The Minnesota Senate passed a bill providing universal free meals for Minnesota students. Photo by Getty Images.
The state Senate on Tuesday passed a bill 38-26 to provide free school breakfast and lunch for all Minnesota students.
The bill (HF5) will have to go back to the House for a concurring vote before making its way to Gov. Tim Walz’s desk for his signature. Walz supports the legislation and included universal free school meals in his budget.
Under the free school meals bill, the state will pay the gap between federal funding and the cost of meals. The state will also bar all schools enrolled in the National School Lunch Program — which includes the majority of schools in Minnesota, both public and private — from charging students for one breakfast and lunch each day. Some Republicans, citing their own children’s appetites, said they were concerned the bill would prevent a child from receiving a second lunch.

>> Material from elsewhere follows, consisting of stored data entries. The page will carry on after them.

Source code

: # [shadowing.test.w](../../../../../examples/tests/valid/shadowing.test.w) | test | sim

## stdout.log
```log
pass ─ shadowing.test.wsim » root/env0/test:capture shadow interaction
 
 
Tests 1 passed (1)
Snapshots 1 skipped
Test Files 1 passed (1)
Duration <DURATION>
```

“Different kids have different needs,” Sen. Andrew Mathews, R-Princeton, said.
Chief author of the bill Sen. Heather Gustafson, DFL-Vadnais Heights, said the bill does not bar a child from a second lunch, but a second meal would be up to either families or schools to provide.
“Everyone in this chamber campaigned on putting money back in the pockets of families we represent. That’s what this bill will do. Look at it like a lunch box tax cut. It gives money back to families,” Gustafson said.
“Feeding kids is the right thing to do,” Gustafson added. “There is no worksheet or assignment, test or project that will matter to a student who hasn’t had anything to eat.”
Gustafson estimated that a family living in White Bear Lake with two kids could save nearly $1,900 per school year if provided free meals. It will cost about $200 million annually to provide free meals to the more than 600,000 Minnesota students the bill applies to.
DFL lawmakers and advocates say the bill will reduce the stigma students experience while obtaining free lunches and lessen the amount of paperwork districts have to do. While many Republicans said they were against giving rich kids free lunches, a few Republicans, including Sen. Jim Abeler, R-Anoka, supported the bill.
“There are some very real needs out there that this will help to address. Some might say that it helps a few that don’t need the help, but actually, I’m OK with that,” Abeler said. “There are a lot of pressures on a lot of families that this will take a load off of.”
The only Republican co-author of the bill, Sen. Zach Duckworth, R-Lakeville, attempted to table the bill to include it in more comprehensive education policy legislation later on. Republicans — and school districts — are concerned about how the bill will impact school funding, as paperwork related to free and reduced lunches helps determine state funding for districts. While his amendment to table the bill failed, Duckworth still voted in support of the legislation.
“We don’t have the opportunity to craft the perfect bill the way we would with exactly the language we think is the best,” Duckworth said. “So I’m forced to ask myself, when it comes to the bill as it stands: Does it do more good than bad? And to that I’d say, let’s feed our kids.”